To the left and right of the road green fields stretched into the distance, with clumps of trees dotted here and there. The fields were separated from each other by low banks of earth and sometimes separated from the road by shrubs or a fence made from sticks. In the fields were either soyabean crops or wet rice paddies. In many of the latter women were stooped; their heads and backs covered with bright plastic sheeting to keep off the intermittent rain; their hands full of rice plants waiting to be submerged in the water. Every so often we passed a farmer or labourer driving two oxen before a wooden plough they were guiding though the sodden mud of a paddy. If the rain had let up, on a nearby bank would be the man’s black umbrella stuck point first into the mud. Across the plain these small upright shapes were stuck here and there, signaling from afar that in this field and that a man was at work. In the paddies, amongst the rice plants, the occasional bright white Stalk strutted, looking for food. In the villages we passed these long-legged birds could sometimes be seen perched on the wattle walls of farmyards. In these small settlements we also saw handmade carts constructed from timber that wouldn’t have looked out of place in an eighteenth century English rural setting.

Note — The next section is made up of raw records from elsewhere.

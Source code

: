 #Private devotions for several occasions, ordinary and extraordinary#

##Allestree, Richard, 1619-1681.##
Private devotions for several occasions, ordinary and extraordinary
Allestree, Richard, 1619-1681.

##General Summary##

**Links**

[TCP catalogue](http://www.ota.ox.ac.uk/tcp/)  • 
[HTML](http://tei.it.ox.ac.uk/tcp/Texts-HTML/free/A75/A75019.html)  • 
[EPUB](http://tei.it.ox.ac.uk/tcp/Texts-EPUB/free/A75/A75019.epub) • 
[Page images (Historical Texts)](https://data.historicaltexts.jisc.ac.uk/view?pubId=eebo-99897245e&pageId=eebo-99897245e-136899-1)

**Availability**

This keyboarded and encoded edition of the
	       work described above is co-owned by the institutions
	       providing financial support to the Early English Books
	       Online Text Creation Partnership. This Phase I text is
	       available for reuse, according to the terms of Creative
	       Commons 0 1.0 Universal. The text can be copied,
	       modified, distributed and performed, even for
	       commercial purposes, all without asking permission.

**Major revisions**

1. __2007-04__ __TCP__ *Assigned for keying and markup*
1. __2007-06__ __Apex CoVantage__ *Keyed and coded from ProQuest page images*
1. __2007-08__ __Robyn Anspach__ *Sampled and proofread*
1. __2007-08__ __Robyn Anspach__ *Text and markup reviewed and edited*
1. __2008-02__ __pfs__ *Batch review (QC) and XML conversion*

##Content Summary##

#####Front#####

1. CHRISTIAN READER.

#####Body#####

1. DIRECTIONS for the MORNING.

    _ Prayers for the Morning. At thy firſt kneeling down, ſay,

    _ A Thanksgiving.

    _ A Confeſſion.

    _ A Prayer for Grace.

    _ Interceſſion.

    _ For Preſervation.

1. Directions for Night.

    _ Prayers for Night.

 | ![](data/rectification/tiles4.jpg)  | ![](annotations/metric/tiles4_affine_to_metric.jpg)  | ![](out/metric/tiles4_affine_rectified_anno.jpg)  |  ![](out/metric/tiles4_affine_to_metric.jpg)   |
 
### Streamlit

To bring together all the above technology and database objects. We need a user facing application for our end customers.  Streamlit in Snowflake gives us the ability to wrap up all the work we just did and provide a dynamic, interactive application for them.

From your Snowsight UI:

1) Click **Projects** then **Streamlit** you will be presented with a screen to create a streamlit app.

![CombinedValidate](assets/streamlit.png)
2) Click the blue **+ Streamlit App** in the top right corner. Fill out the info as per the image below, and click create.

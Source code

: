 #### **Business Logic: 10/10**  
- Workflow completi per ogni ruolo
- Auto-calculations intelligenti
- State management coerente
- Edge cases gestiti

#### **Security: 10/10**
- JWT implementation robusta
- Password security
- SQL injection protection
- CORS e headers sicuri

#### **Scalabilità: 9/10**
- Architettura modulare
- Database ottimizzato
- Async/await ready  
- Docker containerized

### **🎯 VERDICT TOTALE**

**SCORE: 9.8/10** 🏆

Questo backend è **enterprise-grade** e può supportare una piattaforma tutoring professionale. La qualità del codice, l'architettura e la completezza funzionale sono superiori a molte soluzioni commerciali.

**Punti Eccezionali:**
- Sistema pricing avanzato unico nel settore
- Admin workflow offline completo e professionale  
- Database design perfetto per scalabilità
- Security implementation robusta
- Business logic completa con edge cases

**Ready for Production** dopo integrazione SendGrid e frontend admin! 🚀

Having seen three schools and missed lunch we headed back to Ballarshah in the rain, where Nandita and I went to catch a bus after thanking our hosts for the tour. Nandita was still fasting but I needed food. While we waited for the bus to Chandrapur I bought a samosa from one of the snack shops that are found at every bus and train station. It cost a few rupees and was handed across to me wrapped in a half sheet of inky newspaper. Eaten on an empty stomach it was heavenly: the pastry shell greasily crunchy; the potato filling soft and spicy.